Closed en-GB closed 1 year ago
With the latest changes from #79 the extractor can't find any sustainability labels leading to not create products.
I just updated the zalando extractor. It was just a minor change, due to a change of a class name in the html. See: https://github.com/calgo-lab/green-db/commit/53601e8d5c9908e63c04559bdd5d5bc806753471
There are two commits from @en-GB that might be more robust and improve the extraction of the zalando sustainability-labels see:
We (@en-GB) should check if these behave the same (extract the same sustainability-labels) like in the original approach or if there are some implications. So far, for our zalando tests, these achieve the same results.

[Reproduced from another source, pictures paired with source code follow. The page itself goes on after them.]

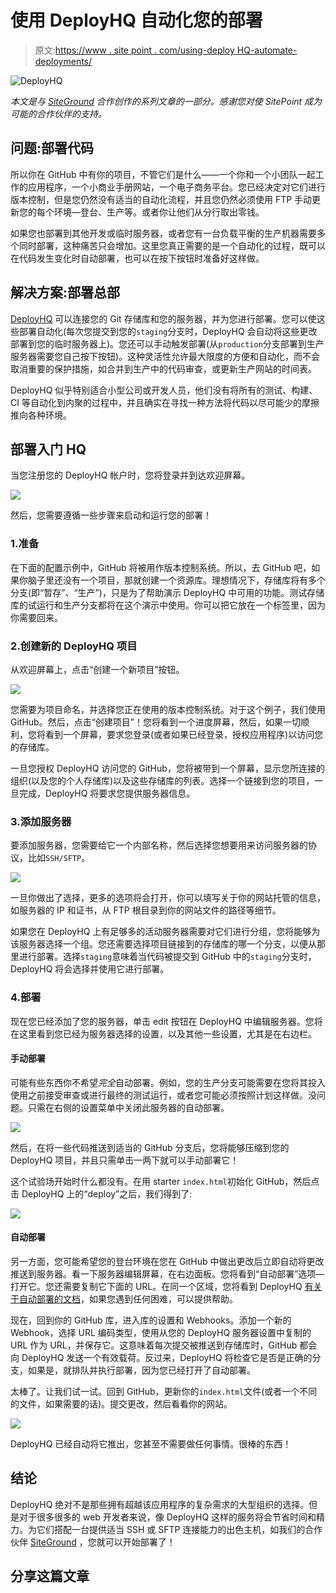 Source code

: # 使用 DeployHQ 自动化您的部署

> 原文:[https://www . site point . com/using-deploy HQ-automate-deployments/](https://www.sitepoint.com/using-deployhq-automate-deployments/)

![DeployHQ](../Images/37dc01b52fe48a46757277c6883dbe1e.png)

*本文是与 [SiteGround](https://www.siteground.com/sitepoint-recommended?afcode=97a975da3502771c04e59cbae092b1dd&campaign=deploy-hq) 合作创作的系列文章的一部分。感谢您对使 SitePoint 成为可能的合作伙伴的支持。*

## 问题:部署代码

所以你在 GitHub 中有你的项目，不管它们是什么——一个你和一个小团队一起工作的应用程序，一个小商业手册网站，一个电子商务平台。您已经决定对它们进行版本控制，但是您仍然没有适当的自动化流程，并且您仍然必须使用 FTP 手动更新您的每个环境—登台、生产等。或者你让他们从分行取出零钱。

如果您也部署到其他开发或临时服务器，或者您有一台负载平衡的生产机器需要多个同时部署，这种痛苦只会增加。这里您真正需要的是一个自动化的过程，既可以在代码发生变化时自动部署，也可以在按下按钮时准备好这样做。

## 解决方案:部署总部

[DeployHQ](https://www.deployhq.com/) 可以连接您的 Git 存储库和您的服务器，并为您进行部署。您可以使这些部署自动化(每次您提交到您的`staging`分支时，DeployHQ 会自动将这些更改部署到您的临时服务器上)。您还可以手动触发部署(从`production`分支部署到生产服务器需要您自己按下按钮)。这种灵活性允许最大限度的方便和自动化，而不会取消重要的保护措施，如合并到生产中的代码审查，或更新生产网站的时间表。

DeployHQ 似乎特别适合小型公司或开发人员，他们没有将所有的测试、构建、CI 等自动化到内聚的过程中，并且确实在寻找一种方法将代码以尽可能少的摩擦推向各种环境。

## 部署入门 HQ

当您注册您的 DeployHQ 帐户时，您将登录并到达欢迎屏幕。

![](../Images/0f1736d03d9708485751752a1de93c3d.png)

然后，您需要遵循一些步骤来启动和运行您的部署！

### 1.准备

在下面的配置示例中，GitHub 将被用作版本控制系统。所以，去 GitHub 吧，如果你脑子里还没有一个项目，那就创建一个资源库。理想情况下，存储库将有多个分支(即“暂存”、“生产”)，只是为了帮助演示 DeployHQ 中可用的功能。测试存储库的试运行和生产分支都将在这个演示中使用。你可以把它放在一个标签里，因为你需要回来。

### 2.创建新的 DeployHQ 项目

从欢迎屏幕上，点击“创建一个新项目”按钮。

![](../Images/ad40b5075cb47311a52491978776f488.png)

您需要为项目命名，并选择您正在使用的版本控制系统。对于这个例子，我们使用 GitHub。然后，点击“创建项目”！您将看到一个进度屏幕，然后，如果一切顺利，您将看到一个屏幕，要求您登录(或者如果已经登录，授权应用程序)以访问您的存储库。

一旦您授权 DeployHQ 访问您的 GitHub，您将被带到一个屏幕，显示您所连接的组织(以及您的个人存储库)以及这些存储库的列表。选择一个链接到您的项目，一旦完成，DeployHQ 将要求您提供服务器信息。

### 3.添加服务器

要添加服务器，您需要给它一个内部名称，然后选择您想要用来访问服务器的协议，比如`SSH/SFTP`。

![](../Images/99d0df2b773784db9525d0bcd8a3932b.png)

一旦你做出了选择，更多的选项将会打开，你可以填写关于你的网站托管的信息，如服务器的 IP 和证书，从 FTP 根目录到你的网站文件的路径等细节。

如果您在 DeployHQ 上有足够多的活动服务器需要对它们进行分组，您将能够为该服务器选择一个组。您还需要选择项目链接到的存储库的哪一个分支，以便从那里进行部署。选择`staging`意味着当代码被提交到 GitHub 中的`staging`分支时，DeployHQ 将会选择并使用它进行部署。

### 4.部署

现在您已经添加了您的服务器，单击 edit 按钮在 DeployHQ 中编辑服务器。您将在这里看到您已经为服务器选择的设置，以及其他一些设置，尤其是在右边栏。

#### 手动部署

可能有些东西你不希望*完全*自动部署。例如，您的生产分支可能需要在您将其投入使用之前接受审查或进行最终的测试运行，或者您可能必须按照计划这样做。没问题。只需在右侧的设置菜单中关闭此服务器的自动部署。

![](../Images/b171de9aeeae848c12ba27c5cff380eb.png)

然后，在将一些代码推送到适当的 GitHub 分支后，您将能够压缩到您的 DeployHQ 项目，并且只需单击一两下就可以手动部署它！

这个试验场开始时什么都没有。在用 starter `index.html`初始化 GitHub，然后点击 DeployHQ 上的“deploy”之后，我们得到了:

![](../Images/84b142f6d07d502544aa269e34fde77b.png)

#### 自动部署

另一方面，您可能希望您的登台环境在您在 GitHub 中做出更改后立即自动将更改推送到服务器。看一下服务器编辑屏幕，在右边面板。您将看到“自动部署”选项—打开它。您还需要复制它下面的 URL。在同一个区域，您将看到 DeployHQ [有关于自动部署的文档](https://support.deployhq.com/articles/deployments/how-do-i-start-an-automatic-deployment-from-github)，如果您遇到任何困难，可以提供帮助。

现在，回到你的 GitHub 库，进入库的设置和 Webhooks。添加一个新的 Webhook，选择 URL 编码类型，使用从您的 DeployHQ 服务器设置中复制的 URL 作为 URL，并保存它。这意味着每次提交被推送到存储库时，GitHub 都会向 DeployHQ 发送一个有效载荷。反过来，DeployHQ 将检查它是否是正确的分支，如果是，就排队并执行部署，因为您已经打开了自动部署。

太棒了。让我们试一试。回到 GitHub，更新你的`index.html`文件(或者一个不同的文件，如果需要的话)。提交更改，然后看看你的网站。

![](../Images/1913bed0070c700507127fbff311001a.png)

DeployHQ 已经自动将它推出，您甚至不需要做任何事情。很棒的东西！

## 结论

DeployHQ 绝对不是那些拥有超越该应用程序的复杂需求的大型组织的选择。但是对于很多很多的 web 开发者来说，像 DeployHQ 这样的服务将会节省时间和精力。为它们搭配一台提供适当 SSH 或 SFTP 连接能力的出色主机，如我们的合作伙伴 [SiteGround](https://www.siteground.com/sitepoint-recommended?afcode=97a975da3502771c04e59cbae092b1dd&campaign=deploy-hq) ，您就可以开始部署了！

## 分享这篇文章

@en-GB what's the status about this one? Ist this still an issue or can we just close it? Especially after the lates changes #83
We used to extract labels directly from the rendered HTML. Since Splash is no longer able to render zalando product pages, we extract them from this json file https://github.com/calgo-lab/green-db/blob/bf77115617dc68cc91ba6c2cfdb3a79588ec0e26/extract/extract/extractors/zalando.py#L152 but occasionally some labels will be missing. This only affects ~10 products in any given run and ive only seen it happen on zalando.co.uk.
Switching the zalando scraper to Playwright would probably fix it tho.